- Origin: East London, England
- Genres: Pop, electropop, bassline
- Years active: 2008–present
- Label: 2NV Records
- Members: Aisha Stuart Louise Bagan
- Website: http://www.myspace.com/officialaddictive

= Addictive (English duo) =

English musical duo

Addictive are an English musical duo based in East London, signed to 2NV Records, and consists of members Louise Bagan and Aisha Stuart. Both of them had plenty of singing experience, honing their skills in gospel choirs and talent shows.

==Music career==
Both members have collaborated with several hit-making songwriters and record producers including Gordon Chambers, 88-Keys and Andy Chatterley. The duo's first single was the club anthem "Gonna Be Mine" featuring T2. It was the number 1 MTV Base video for three consecutive weeks, the number 1 MTV Dance video for two weeks, and reached number 3 on the BBC Radio 1 Dance Chart. The single had minor chart success on the UK Singles Chart, peaking at number 47.

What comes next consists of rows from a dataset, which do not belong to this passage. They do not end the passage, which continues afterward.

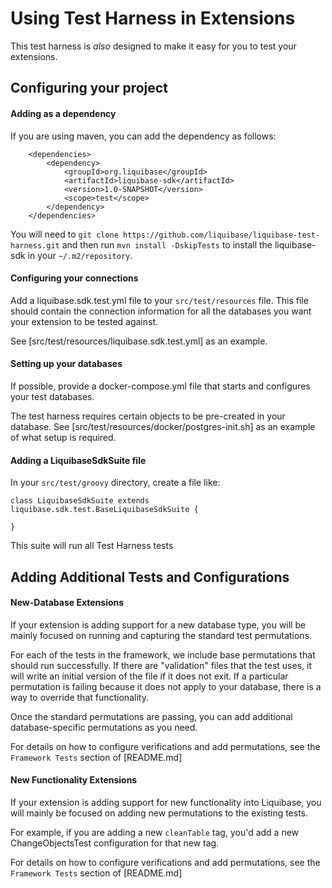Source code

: # Using Test Harness in Extensions

This test harness is *also* designed to make it easy for you to test your extensions.

## Configuring your project
 
#### Adding as a dependency

If you are using maven, you can add the dependency as follows:   

```
    <dependencies>
        <dependency>
            <groupId>org.liquibase</groupId>
            <artifactId>liquibase-sdk</artifactId>
            <version>1.0-SNAPSHOT</version>
            <scope>test</scope>
        </dependency>
    </dependencies>
```
You will need to `git clone https://github.com/liquibase/liquibase-test-harness.git` and then run `mvn install -DskipTests` to install the liquibase-sdk in your `~/.m2/repository`. 

#### Configuring your connections

Add a liquibase.sdk.test.yml file to your `src/test/resources` file. 
This file should contain the connection information for all the databases you want your extension to be tested against.

See [src/test/resources/liquibase.sdk.test.yml] as an example.

#### Setting up your databases

If possible, provide a docker-compose.yml file that starts and configures your test databases. 

The test harness requires certain objects to be pre-created in your database. See [src/test/resources/docker/postgres-init.sh] as an example of what setup is required.

#### Adding a LiquibaseSdkSuite file

In your `src/test/groovy` directory, create a file like:      

```
class LiquibaseSdkSuite extends liquibase.sdk.test.BaseLiquibaseSdkSuite {

}
```

This suite will run all Test Harness tests

## Adding Additional Tests and Configurations

#### New-Database Extensions

If your extension is adding support for a new database type, you will be mainly focused on running and capturing the standard test permutations.

For each of the tests in the framework, we include base permutations that should run successfully. 
If there are "validation" files that the test uses, it will write an initial version of the file if it does not exit.
If a particular permutation is failing because it does not apply to your database, there is a way to override that functionality.

Once the standard permutations are passing, you can add additional database-specific permutations as you need. 

For details on how to configure verifications and add permutations, see the `Framework Tests` section of [README.md] 
      
#### New Functionality Extensions

If your extension is adding support for new functionality into Liquibase, you will mainly be focused on adding new permutations to the existing tests.
 
For example, if you are adding a new `cleanTable` tag, you'd add a new ChangeObjectsTest configuration for that new tag.  
 
For details on how to configure verifications and add permutations, see the `Framework Tests` section of [README.md]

The duo's next single, "Domino Effect" was recorded and mixed by Simon Gogerly, and the accompanying video was directed by Andy Hylton. The track was released on 19 October 2009.

"Domino Effect" was rated ‘Single of the Week’ by Now magazine, and was awarded 4/5 stars by Heat magazine and 5/5 stars by DJ magazine.

In 2010, they released the mixtape They Wonna Wife Me and released the single "Bad Girl" on 24 October 2010. The single was championed by celebrity blogger Perez Hilton.